Gomorrah, 2011, cel-vinyl acrylic on panel, 48 x 48 in.
Myth Transfer: Beast, 2008, cel-vinyl acrylic on wood panel, 20 x 16 in.
No God But God, 2008, cel-vinyl acrylic on wood panel, 36 x 36 in.
The Deep, 2010, cel-vinyl acrylic on wooden panel, 24 x 30 in.
Cyclops Armory, 2010, cel-vinyl acrylic on wood panel, 20 x 16 in.
The Golden Chord of Time, 2009, cel-vinyl acrylic on wood panel, 24 x 18 in.

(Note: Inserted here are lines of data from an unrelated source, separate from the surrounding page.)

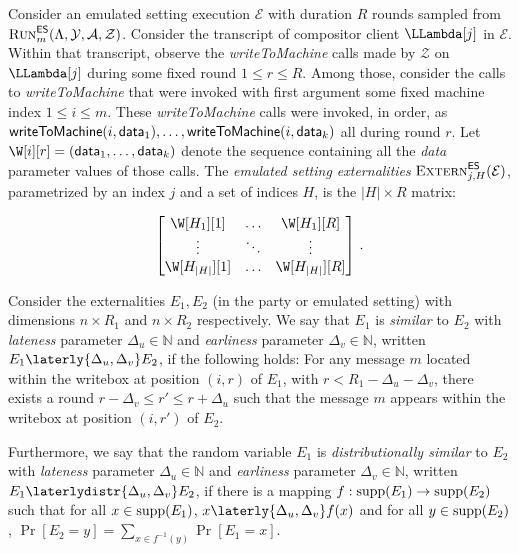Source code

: \begin{definition}
  Consider an emulated setting execution $\mathcal{E}$ with duration $R$ rounds
  sampled from $\textsc{Run}^{\textsf{ES}}_m(\Lambda,\allowbreak \mathcal{Y},\allowbreak \mathcal{A},\allowbreak \mathcal{Z})$.
  Consider the transcript of compositor client $\LLambda[j]$ in $\mathcal{E}$.
  Within that transcript, observe the \emph{writeToMachine} calls made by
  $\mathcal{Z}$ on $\LLambda[j]$ during some fixed round $1 \leq r \leq R$.
  Among those, consider the calls to \emph{writeToMachine} that were
  invoked with first argument some fixed machine index $1 \leq i \leq m$.
  These \emph{writeToMachine} calls were invoked, in order, as
  $\textsf{writeToMachine}(i, \textsf{data}_1), \ldots, \textsf{writeToMachine}(i, \textsf{data}_k)$
  all during round $r$.
  Let $\W[i][r] = (\data_1,\allowbreak\ldots,\allowbreak\data_k)$ denote the sequence containing
  all the \emph{data} parameter values of those calls.
  The \emph{emulated setting externalities} $\textsc{Extern}^{\textsf{ES}}_{j,H}(\mathcal{E})$, parametrized
  by an index $j$ and a set of indices $H$, is the $|H| \times R$ matrix:

  \[
  \begin{bmatrix}
    \W[H_1][1] &\ldots& \W[H_1][R]\\
         \vdots &\ddots& \vdots     \\
    \W[H_{|H|}][1] &\ldots& \W[H_{|H|}][R]
  \end{bmatrix}\,.
  \]
\end{definition}

\begin{definition}
  Consider the externalities $E_1, E_2$ (in the party or emulated setting)
  with dimensions $n \times R_1$ and $n \times R_2$ respectively.
  We say that $E_1$ is \emph{similar} to $E_2$ with \emph{lateness} parameter
  $\Delta_u \in \mathbb{N}$ and \emph{earliness} parameter $\Delta_v \in \mathbb{N}$, written
  $E_1 \laterly{\Delta_u,\Delta_v} E_2$, if
  the following holds:
  For any message $m$ located within the writebox at position $(i, r)$ of $E_1$,
  with $r < R_1 - \Delta_u - \Delta_v$,
  there exists a round $r - \Delta_v \leq r' \leq r + \Delta_u$ such that
  the message $m$ appears within the writebox at position $(i, r')$ of $E_2$.

  Furthermore, we say that the random variable $E_1$
  is \emph{distributionally similar} to $E_2$
  with \emph{lateness} parameter $\Delta_u \in \mathbb{N}$
  and \emph{earliness} parameter $\Delta_v \in \mathbb{N}$,
  written $E_1 \laterlydistr{\Delta_u,\Delta_v} E_2$, if
  there is a mapping $f: \operatorname{supp}(E_1) \rightarrow \operatorname{supp}(E_2)$
  such that for all $x \in \operatorname{supp}(E_1)$, $x \laterly{\Delta_u,\Delta_v} f(x)$ and
  for all $y \in \operatorname{supp}(E_2)$, $\Pr[E_2 = y] = \sum_{x \in f^{-1}(y)} \Pr[E_1 = x]$.
\end{definition}


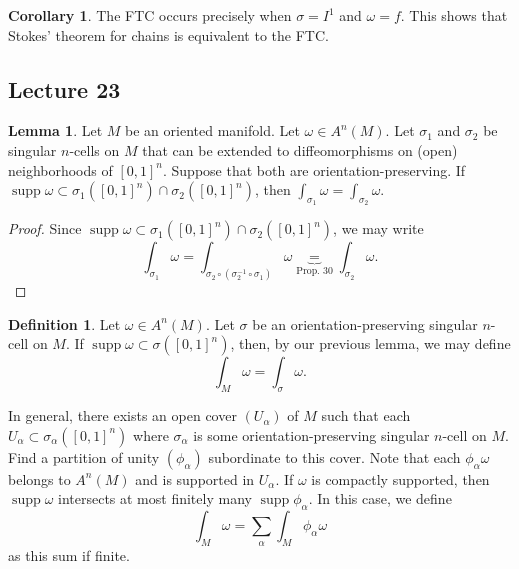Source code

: \documentclass[10pt,letterpaper,cm]{nupset}
\theoremstyle{definition}
\newtheorem*{definition}{Definition}
\newtheorem{corollary}{Corollary}
\newtheorem{lemma}{Lemma}
\newcommand{\1}{\mathbf{1}}
\newcommand{\0}{\vec 0}
\DeclareMathOperator{\supp}{supp}
\begin{document}
\begin{corollary}
The FTC occurs precisely when $\sigma = I^1$ and $\omega = f$. This shows that Stokes' theorem for chains is equivalent to the FTC.
\end{corollary}

\subsection{Lecture 23}

\begin{lemma}
Let $M$ be an oriented manifold. Let $\omega \in A^n(M)$. Let $\sigma_1$ and $\sigma_2$ be singular $n$-cells on $M$ that can be extended to diffeomorphisms on (open) neighborhoods of $[0,1]^n$. Suppose that both are orientation-preserving. If $\supp \omega \subset  \sigma_1([0,1]^n) \cap \sigma_2([0,1]^n)$, then $\int_{\sigma_1} \omega = \int_{\sigma_2} \omega$.
\end{lemma}
\begin{proof}
Since $\supp \omega \subset  \sigma_1([0,1]^n) \cap \sigma_2([0,1]^n)$, we may write $$\int_{\sigma_1} \omega = \int_{\sigma_2 \circ (\sigma_2^{-1} \circ \sigma_1)} \omega  \underbrace{=}_{\text{Prop. 30}} \int_{\sigma_2} \omega     .$$
\end{proof}

\begin{definition}
Let $\omega \in A^n(M)$. Let $\sigma$ be an orientation-preserving singular $n$-cell on $M$. If $\supp \omega \subset \sigma([0,1]^n)$, then, by our previous lemma, we may define $$\int_M \omega = \int_{\sigma} \omega.$$

In general, there exists an open cover $(U_{\alpha})$ of $M$ such that each $U_{\alpha} \subset \sigma_{\alpha}([0,1]^n)$ where $\sigma_{\alpha}$ is some orientation-preserving singular $n$-cell on $M$. Find a partition of unity $(\phi_{\alpha})$ subordinate to this cover. Note that each $\phi_{\alpha} \omega$ belongs to  $A^n(M)$ and is supported in $U_{\alpha}$. If $\omega$ is compactly supported, then $\supp \omega$ intersects at most finitely many $\supp \phi_{\alpha}$. In this case, we define $$\int_M \omega = \sum_{\alpha}  \int_M \phi_{\alpha} \omega$$ as this sum if finite. 
\end{definition}
\end{document}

Doom Loop #6, 2008, cel-vinyl acrylic on wood panel, 27 x 18 in.
About The Artist
Tim Biskup (b. Santa Monica, CA. 1967- ) was born and raised in Southern California where he lives and works to this day. From his early years going to punk rock shows and Disneyland in equal parts he was more concerned with his own aesthetic vision than with fitting in. His rejection of a traditional art education (He left Otis in 1988 after two tumultuous years) is further evidence of his commitment to his unique path. He pursued his technical training through years of work in the illustration, animation and graphic design industries. When he finally reached out into the fine art world, it was not through any gallery, but by creating his own series of live art auctions (The Burning Brush Art Auctions, 1999-2002), a novel move that launched not only his own career as a fine artist, but the careers of several other previously unknown painters. What has followed are a string of sold-out (and nearly sold-out) gallery exhibitions and inclusion in several high-profile museum shows throughout the world. Long recognized for his complex color and design theories and a decidedly populist aesthetic, Biskup has amassed a cadre of loyal fans and collectors, propelled further by his steady output of limited edition prints, vinyl figures, books, records and other objects. With recent forays into the writing of theoretical text, and performance art he seems determined to remind his audience that he has a lot on his mind. His theories and actions are at times light-hearted and even funny, but can tend toward nihilism, anarchy and revolutionary idealism, matching the visual intensity of his paintings, sculptures and prints.